Exercise objective:
In the records below, find the line that contains "是否自动保存分析结果 | 是 |" and the line that contains "规则是否启用 | 启用/禁用 |". Set down exactly those lines and every line between them, and nothing more.

Information:
Start of Block
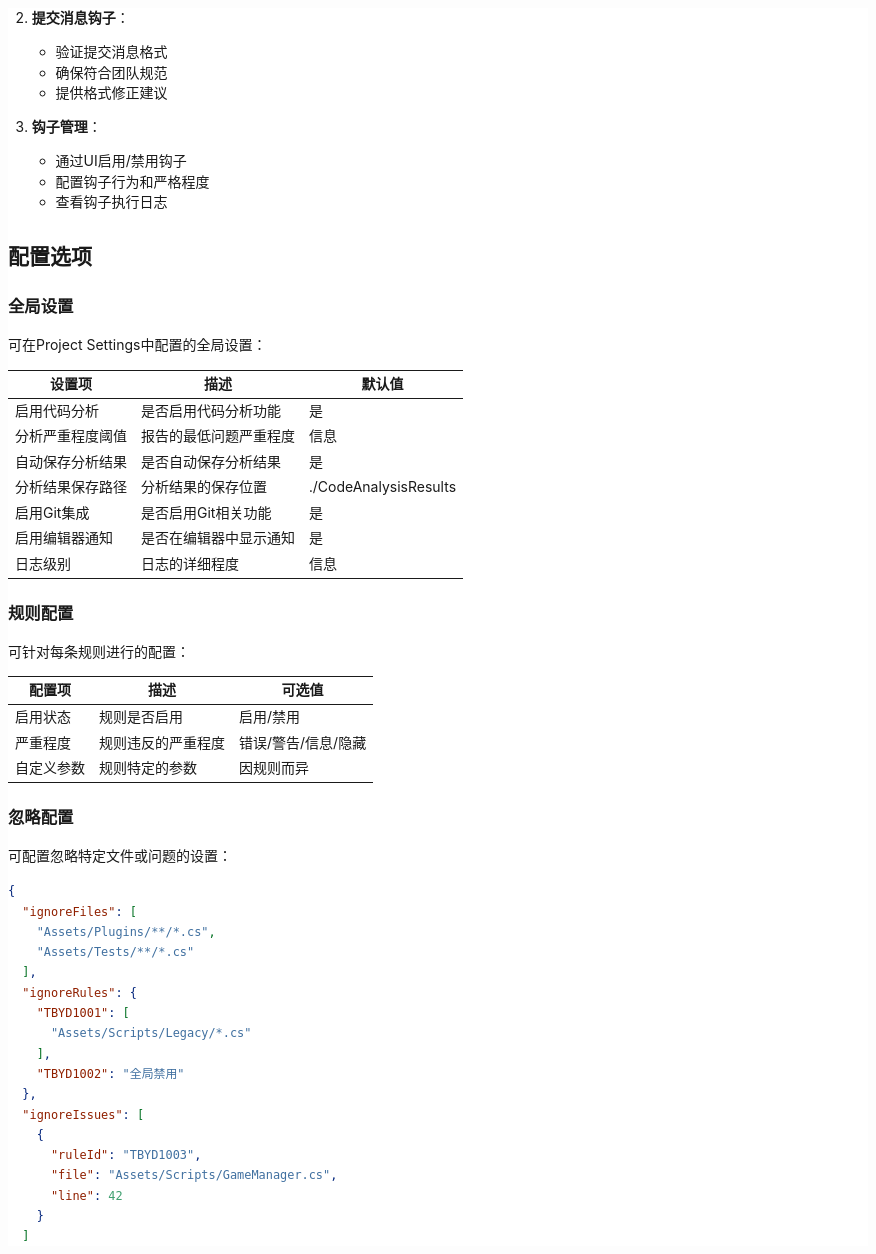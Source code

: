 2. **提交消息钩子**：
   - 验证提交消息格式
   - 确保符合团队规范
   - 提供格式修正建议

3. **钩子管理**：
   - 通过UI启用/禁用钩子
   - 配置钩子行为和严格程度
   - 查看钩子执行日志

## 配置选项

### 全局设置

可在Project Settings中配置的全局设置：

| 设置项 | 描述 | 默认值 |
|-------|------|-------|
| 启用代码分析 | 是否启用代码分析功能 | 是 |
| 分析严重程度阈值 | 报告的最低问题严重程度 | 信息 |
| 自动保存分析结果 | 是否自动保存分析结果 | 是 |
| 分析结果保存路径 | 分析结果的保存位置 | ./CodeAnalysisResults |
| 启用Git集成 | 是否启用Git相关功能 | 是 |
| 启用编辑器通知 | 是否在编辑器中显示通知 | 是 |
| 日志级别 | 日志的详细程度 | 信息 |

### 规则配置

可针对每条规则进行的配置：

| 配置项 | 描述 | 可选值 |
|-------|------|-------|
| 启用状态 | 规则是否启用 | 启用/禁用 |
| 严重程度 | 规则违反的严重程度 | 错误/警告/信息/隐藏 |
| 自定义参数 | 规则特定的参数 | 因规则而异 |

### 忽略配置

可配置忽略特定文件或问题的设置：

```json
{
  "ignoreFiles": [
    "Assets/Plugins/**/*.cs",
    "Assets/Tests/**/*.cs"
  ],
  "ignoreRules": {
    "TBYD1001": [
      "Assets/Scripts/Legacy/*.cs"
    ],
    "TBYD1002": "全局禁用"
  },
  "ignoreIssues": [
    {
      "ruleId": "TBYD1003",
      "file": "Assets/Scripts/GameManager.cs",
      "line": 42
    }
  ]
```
End of Block
Start of Block
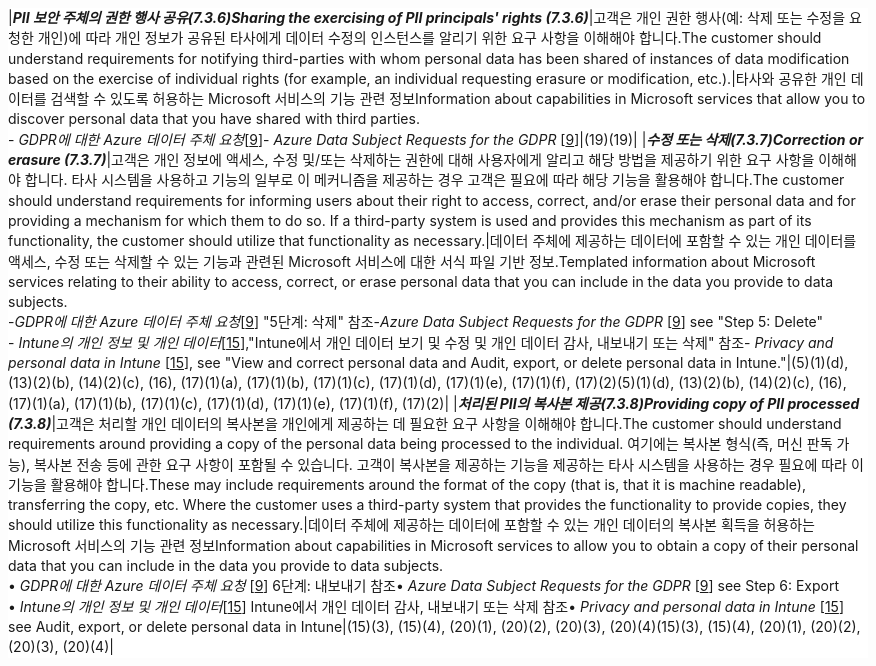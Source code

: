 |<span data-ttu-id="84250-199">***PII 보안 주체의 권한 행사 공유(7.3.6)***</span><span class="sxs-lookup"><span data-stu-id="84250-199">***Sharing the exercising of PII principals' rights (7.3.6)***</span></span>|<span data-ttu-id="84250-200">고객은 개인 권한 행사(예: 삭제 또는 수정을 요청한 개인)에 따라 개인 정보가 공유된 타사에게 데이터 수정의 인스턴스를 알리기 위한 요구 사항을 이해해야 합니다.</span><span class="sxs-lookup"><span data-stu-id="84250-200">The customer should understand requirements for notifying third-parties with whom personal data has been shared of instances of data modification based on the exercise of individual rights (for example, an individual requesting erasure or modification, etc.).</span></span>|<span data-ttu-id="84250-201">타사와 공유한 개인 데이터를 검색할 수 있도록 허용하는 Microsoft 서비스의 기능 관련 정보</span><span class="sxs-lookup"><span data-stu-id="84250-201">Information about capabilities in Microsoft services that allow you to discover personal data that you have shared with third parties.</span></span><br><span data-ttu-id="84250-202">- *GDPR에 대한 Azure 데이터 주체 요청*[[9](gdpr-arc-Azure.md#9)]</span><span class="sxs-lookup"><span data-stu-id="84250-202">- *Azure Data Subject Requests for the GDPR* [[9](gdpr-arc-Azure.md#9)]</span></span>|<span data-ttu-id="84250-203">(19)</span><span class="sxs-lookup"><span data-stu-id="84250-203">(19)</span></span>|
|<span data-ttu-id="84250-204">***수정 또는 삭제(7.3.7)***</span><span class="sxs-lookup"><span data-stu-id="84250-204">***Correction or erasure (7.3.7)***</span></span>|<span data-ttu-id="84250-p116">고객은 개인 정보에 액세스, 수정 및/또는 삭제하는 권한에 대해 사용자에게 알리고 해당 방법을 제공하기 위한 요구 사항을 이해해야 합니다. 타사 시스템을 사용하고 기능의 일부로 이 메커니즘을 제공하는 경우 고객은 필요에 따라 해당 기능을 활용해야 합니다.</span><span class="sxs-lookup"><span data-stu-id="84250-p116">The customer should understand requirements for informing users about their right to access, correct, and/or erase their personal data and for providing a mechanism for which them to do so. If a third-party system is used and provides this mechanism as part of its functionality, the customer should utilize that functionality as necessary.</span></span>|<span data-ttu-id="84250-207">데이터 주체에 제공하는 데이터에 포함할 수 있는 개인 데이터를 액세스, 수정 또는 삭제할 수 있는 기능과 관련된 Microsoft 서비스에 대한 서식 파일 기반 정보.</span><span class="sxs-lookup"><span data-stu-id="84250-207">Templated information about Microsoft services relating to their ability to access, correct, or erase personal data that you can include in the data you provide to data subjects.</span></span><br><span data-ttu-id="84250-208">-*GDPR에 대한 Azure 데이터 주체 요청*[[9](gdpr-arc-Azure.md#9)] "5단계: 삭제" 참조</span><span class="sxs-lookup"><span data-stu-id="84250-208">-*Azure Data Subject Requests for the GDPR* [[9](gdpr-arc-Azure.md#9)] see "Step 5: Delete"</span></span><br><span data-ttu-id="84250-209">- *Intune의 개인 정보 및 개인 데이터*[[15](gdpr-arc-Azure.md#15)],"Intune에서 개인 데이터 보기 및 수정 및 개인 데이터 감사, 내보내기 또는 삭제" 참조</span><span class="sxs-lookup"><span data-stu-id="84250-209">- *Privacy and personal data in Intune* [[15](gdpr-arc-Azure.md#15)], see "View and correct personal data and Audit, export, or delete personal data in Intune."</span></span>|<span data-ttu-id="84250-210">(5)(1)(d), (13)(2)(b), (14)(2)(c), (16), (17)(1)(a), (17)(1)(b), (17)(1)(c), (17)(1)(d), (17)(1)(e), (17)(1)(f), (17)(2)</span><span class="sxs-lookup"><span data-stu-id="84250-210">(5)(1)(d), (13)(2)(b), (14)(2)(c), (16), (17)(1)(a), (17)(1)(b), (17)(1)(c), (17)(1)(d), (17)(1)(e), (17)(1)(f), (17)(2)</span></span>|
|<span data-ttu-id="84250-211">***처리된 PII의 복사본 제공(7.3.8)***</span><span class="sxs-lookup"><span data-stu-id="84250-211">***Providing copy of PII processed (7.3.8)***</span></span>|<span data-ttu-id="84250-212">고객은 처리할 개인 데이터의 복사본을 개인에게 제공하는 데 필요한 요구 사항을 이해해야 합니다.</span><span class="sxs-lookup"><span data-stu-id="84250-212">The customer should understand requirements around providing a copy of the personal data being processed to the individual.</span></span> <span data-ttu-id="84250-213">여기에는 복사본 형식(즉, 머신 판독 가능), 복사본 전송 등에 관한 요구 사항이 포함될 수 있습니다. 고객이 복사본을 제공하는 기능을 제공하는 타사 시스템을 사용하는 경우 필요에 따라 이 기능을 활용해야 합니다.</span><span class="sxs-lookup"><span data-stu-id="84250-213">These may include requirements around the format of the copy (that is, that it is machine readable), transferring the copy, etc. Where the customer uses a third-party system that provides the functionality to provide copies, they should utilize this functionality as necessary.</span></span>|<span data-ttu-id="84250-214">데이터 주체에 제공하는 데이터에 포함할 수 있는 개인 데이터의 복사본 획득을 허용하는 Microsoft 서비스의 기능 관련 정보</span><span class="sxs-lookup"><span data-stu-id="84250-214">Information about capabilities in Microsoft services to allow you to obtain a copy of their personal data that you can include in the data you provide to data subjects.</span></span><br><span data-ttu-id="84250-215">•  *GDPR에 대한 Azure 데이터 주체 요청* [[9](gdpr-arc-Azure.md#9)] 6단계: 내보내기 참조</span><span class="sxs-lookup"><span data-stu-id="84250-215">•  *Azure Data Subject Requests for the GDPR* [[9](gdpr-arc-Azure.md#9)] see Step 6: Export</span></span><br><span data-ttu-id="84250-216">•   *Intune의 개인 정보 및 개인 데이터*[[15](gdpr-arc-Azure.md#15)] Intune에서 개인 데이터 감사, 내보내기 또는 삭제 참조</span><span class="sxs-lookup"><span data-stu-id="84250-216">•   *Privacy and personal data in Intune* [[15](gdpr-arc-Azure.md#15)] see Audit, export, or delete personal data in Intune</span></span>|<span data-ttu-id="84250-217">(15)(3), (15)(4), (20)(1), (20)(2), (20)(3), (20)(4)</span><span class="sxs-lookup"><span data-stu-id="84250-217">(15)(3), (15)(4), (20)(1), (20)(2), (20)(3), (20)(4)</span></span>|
End of Block
Final answer:
| 自动保存分析结果 | 是否自动保存分析结果 | 是 |
| 分析结果保存路径 | 分析结果的保存位置 | ./CodeAnalysisResults |
| 启用Git集成 | 是否启用Git相关功能 | 是 |
| 启用编辑器通知 | 是否在编辑器中显示通知 | 是 |
| 日志级别 | 日志的详细程度 | 信息 |

### 规则配置

可针对每条规则进行的配置：

| 配置项 | 描述 | 可选值 |
|-------|------|-------|
| 启用状态 | 规则是否启用 | 启用/禁用 |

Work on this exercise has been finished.